Priska C. Juschka Fine Art
547 West 27th Street, 2nd Floor, 212-244-4320
Chelsea
February 19 - March 28, 2009
Reception: Thursday, February 19, 6 - 9 PM
Web Site
Priska C. Juschka Fine Art is pleased to present The Formulaic Nature of Appearances, new paintings by Iranian born artist Nicky Nodjoumi. By speaking literally and figuratively of two worlds simultaneously, the Western Hemisphere and the Middle East, Nodjoumi evokes individual dialogues against a continuous backdrop of ambiguity, allegory and irony.
Nodjoumi creates large scale oil paintings using a visual narrative that combines Persian metaphors and Iranian iconography with references of Western and foremost American culture and politics. The inherent symbolism of Mullahs and Ayatollahs juxtaposed with that of suit clad Western bureaucrats suggests an extremely delicate balance between and beyond all cultural and sociopolitical boundaries. On his canvases, the struggle against tyranny and domination, both personal and universal, unfolds seemingly in front of the viewer’s eye. Nodjoumi directs a staged scenario, full with connotations, revealing the hypocrisy within our societies – whether in form of ideological or physical exploitation, male supremacy or sexual repression.

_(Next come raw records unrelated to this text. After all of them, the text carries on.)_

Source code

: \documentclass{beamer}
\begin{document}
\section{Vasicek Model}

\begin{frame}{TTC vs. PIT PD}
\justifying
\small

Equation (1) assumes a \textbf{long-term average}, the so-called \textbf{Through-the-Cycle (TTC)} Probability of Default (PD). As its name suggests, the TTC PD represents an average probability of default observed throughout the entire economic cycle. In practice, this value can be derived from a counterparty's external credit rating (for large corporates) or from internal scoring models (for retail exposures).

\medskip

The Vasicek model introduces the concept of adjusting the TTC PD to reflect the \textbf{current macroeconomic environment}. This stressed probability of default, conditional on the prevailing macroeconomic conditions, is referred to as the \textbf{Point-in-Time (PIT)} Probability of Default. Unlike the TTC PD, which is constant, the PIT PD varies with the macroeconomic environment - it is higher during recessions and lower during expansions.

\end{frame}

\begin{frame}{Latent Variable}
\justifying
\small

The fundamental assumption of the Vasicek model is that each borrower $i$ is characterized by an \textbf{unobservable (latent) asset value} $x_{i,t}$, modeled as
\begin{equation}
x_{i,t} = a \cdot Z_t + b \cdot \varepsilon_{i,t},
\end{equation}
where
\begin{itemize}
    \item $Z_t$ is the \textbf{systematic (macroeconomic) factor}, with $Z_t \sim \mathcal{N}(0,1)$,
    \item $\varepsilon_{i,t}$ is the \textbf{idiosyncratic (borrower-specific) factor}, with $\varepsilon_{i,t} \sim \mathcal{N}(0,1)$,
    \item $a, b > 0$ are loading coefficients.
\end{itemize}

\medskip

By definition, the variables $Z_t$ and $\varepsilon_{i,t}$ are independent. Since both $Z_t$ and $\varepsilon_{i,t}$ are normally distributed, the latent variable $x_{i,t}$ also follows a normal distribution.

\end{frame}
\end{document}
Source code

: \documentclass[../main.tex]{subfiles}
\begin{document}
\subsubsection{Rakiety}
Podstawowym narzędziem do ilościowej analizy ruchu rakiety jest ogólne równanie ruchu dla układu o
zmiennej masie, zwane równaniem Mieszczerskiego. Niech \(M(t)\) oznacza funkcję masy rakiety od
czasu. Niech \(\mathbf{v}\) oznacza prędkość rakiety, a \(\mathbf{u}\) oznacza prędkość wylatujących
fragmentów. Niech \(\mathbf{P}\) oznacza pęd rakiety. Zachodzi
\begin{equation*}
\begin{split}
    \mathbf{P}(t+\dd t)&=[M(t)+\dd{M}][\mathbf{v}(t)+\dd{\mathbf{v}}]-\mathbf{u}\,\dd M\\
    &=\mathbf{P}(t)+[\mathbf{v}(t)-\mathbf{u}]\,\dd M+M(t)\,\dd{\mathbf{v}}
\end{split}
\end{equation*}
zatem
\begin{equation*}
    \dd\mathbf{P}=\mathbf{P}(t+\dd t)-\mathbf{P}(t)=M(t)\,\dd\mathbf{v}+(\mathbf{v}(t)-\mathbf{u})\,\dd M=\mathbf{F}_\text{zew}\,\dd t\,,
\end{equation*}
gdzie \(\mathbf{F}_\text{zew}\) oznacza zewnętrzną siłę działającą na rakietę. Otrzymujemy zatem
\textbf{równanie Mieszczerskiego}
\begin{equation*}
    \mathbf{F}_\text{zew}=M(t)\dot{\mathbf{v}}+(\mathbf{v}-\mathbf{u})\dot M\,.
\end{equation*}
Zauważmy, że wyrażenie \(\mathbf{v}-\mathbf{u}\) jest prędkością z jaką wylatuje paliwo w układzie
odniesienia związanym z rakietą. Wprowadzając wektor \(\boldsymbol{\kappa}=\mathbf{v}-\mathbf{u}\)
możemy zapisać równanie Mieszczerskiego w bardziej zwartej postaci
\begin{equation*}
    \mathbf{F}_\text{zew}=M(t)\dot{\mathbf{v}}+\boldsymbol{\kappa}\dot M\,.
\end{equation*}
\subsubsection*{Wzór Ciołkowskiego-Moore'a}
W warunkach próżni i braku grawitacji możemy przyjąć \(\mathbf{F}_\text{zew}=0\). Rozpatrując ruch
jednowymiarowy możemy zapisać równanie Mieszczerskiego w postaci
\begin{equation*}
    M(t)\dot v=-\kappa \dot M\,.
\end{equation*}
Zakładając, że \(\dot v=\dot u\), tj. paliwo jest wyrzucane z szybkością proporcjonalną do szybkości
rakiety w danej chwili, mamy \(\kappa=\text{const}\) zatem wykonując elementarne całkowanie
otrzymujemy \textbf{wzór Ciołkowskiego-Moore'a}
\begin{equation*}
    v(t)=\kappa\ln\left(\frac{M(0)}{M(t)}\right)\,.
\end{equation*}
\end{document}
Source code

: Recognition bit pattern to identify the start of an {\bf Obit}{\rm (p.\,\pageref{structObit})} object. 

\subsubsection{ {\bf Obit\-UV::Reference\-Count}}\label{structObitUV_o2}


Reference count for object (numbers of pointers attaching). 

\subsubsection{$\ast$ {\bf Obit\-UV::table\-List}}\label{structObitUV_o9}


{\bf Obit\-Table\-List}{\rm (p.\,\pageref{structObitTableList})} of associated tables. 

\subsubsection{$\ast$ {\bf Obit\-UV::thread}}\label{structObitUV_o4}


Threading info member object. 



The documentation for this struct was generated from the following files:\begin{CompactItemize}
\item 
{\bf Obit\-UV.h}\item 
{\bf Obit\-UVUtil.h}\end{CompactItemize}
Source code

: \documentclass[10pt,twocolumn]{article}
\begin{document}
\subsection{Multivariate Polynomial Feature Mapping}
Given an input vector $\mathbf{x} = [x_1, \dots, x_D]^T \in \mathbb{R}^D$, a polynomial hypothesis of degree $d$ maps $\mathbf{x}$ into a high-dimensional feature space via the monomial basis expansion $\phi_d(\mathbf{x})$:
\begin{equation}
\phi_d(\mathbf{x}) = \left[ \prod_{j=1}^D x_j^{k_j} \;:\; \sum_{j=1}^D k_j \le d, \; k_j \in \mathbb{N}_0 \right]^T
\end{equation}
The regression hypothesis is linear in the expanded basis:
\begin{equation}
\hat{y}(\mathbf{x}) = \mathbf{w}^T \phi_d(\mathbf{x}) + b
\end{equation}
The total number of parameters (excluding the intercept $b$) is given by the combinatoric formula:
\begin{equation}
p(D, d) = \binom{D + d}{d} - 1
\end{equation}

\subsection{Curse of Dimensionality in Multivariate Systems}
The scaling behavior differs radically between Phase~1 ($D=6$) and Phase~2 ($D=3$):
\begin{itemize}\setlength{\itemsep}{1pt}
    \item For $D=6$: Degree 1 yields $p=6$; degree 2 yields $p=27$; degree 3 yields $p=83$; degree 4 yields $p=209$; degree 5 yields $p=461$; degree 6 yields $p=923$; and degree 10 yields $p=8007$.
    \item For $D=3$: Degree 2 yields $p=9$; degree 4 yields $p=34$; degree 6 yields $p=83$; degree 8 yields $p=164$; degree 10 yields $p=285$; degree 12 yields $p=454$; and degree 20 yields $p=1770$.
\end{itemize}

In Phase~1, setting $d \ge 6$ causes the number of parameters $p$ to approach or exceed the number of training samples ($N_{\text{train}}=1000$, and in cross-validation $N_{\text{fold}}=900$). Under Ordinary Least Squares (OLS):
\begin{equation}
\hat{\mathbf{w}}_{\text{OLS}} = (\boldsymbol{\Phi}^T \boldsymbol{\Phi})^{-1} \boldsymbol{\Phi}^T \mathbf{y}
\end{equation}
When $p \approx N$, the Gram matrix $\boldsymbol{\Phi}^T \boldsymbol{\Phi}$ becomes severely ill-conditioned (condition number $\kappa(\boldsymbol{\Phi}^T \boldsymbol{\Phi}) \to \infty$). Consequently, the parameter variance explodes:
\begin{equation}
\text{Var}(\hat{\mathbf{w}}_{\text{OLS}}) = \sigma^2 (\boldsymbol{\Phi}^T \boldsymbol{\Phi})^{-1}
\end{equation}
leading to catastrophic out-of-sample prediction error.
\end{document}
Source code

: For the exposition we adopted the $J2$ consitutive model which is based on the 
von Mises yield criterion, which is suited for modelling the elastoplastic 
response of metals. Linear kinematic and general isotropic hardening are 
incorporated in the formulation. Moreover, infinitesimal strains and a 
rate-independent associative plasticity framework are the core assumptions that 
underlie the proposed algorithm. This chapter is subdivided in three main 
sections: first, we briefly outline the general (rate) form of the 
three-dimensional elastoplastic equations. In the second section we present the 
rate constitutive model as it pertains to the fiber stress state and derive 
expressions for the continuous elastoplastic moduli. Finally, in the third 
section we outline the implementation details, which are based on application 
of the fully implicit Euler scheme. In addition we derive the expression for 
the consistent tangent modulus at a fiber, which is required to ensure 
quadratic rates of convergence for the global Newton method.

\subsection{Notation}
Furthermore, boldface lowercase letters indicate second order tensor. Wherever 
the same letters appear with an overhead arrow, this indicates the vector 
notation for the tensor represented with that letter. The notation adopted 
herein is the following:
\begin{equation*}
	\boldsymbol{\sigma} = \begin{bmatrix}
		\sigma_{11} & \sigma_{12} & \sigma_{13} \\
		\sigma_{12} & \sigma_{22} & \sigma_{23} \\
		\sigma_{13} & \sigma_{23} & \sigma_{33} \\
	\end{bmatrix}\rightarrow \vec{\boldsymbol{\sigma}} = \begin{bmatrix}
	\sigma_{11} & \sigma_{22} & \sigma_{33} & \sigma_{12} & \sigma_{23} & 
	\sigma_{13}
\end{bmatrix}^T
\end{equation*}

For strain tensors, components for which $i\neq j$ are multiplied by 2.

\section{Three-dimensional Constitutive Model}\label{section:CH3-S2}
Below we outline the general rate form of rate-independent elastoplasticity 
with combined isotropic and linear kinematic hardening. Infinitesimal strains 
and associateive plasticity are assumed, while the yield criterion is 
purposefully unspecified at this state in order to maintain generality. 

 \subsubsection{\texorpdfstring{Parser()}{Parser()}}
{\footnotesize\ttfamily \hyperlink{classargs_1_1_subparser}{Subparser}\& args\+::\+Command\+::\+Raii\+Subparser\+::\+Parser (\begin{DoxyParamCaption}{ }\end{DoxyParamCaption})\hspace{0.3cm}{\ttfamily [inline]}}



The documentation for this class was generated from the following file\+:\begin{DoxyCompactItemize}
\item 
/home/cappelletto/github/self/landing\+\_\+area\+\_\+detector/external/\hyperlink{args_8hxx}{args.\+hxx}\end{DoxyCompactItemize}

In his most recent paintings, Nodjoumi expands into an even more complex landscape – where his characters become synonyms for the conflicts within the constructed equilibrium of power. Invoking the ideas of the Flat Earth Theory that formerly preceded the occidental idea of Enlightenment, Nodjoumi leads the viewer into a world of separations by visually dissecting the composition with dividing lines. The result is a new formation onto the picture plane – Nodjoumi placing his subjects either above ground, suggesting the existing world or below into a nondescript, subterranean space equivalent to the underworld. Analogous to the legendary figure of Orpheus in Greek mythology alluring his audience with his songs and poems – Nodjoumi’s narrative leads through a world full of creatures, hovering above and below ground and similarly leaving an overall sensation of displacement behind. Furthermore, by unveiling the precarious relationship between oppressed and oppressor akin to the Social Pyramids of the ancient pharaohs’, Nodjoumi leaves us with a distinct notion of unsettlement – as if nothing has changed ever since societies’ first formation.
Nicky Nodjoumi was born in 1942 in Kermanshah, Iran and currently lives and works in Brooklyn, New York. He earned his B.A. from Tehran University of Fine Arts in Tehran, Iran and his MFA from the City College of New York in 1974. Nodjoumi’s work has been the subject of several national and international solo exhibitions including Seyhon Gallery, Aria Gallery and a 1980 Retrospective at The Tehran Museum of Contemporary Art, in Tehran, Iran. Most recently, Nodjoumi co-curated “Ardeshir Mohassess: Art and Satire in Iran,” with Shirin Neshat, at the Asia Society and Museum, New York, NY.